Look for "DoubleVector" in the material below and show each line that contains it.

START MATERIAL PROVIDED

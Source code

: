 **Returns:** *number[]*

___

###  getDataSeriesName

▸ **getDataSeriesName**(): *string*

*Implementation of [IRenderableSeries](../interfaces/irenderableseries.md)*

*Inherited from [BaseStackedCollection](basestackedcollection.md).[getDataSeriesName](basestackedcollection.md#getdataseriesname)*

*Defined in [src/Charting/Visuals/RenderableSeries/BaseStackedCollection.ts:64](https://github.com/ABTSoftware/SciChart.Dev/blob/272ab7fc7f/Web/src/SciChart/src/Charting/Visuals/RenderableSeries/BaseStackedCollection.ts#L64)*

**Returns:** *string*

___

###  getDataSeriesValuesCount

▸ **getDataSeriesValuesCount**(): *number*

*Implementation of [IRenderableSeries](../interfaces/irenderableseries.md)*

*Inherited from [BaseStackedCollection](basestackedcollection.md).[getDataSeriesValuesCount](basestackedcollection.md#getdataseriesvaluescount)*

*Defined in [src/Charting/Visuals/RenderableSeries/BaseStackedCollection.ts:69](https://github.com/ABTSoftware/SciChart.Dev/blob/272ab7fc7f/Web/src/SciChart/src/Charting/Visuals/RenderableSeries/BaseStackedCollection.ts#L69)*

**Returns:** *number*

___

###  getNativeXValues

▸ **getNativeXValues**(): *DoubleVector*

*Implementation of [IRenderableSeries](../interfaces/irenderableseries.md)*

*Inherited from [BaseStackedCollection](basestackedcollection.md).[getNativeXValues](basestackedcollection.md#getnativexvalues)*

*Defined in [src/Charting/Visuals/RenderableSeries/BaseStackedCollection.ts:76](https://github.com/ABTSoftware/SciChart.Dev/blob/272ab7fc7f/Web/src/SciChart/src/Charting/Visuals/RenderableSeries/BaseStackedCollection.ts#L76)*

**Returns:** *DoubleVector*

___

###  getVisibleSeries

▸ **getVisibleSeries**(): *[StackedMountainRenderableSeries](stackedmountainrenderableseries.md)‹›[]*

END MATERIAL PROVIDED

-- SOLUTION FOR THIS PROBLEM --
▸ **getNativeXValues**(): *DoubleVector*
**Returns:** *DoubleVector*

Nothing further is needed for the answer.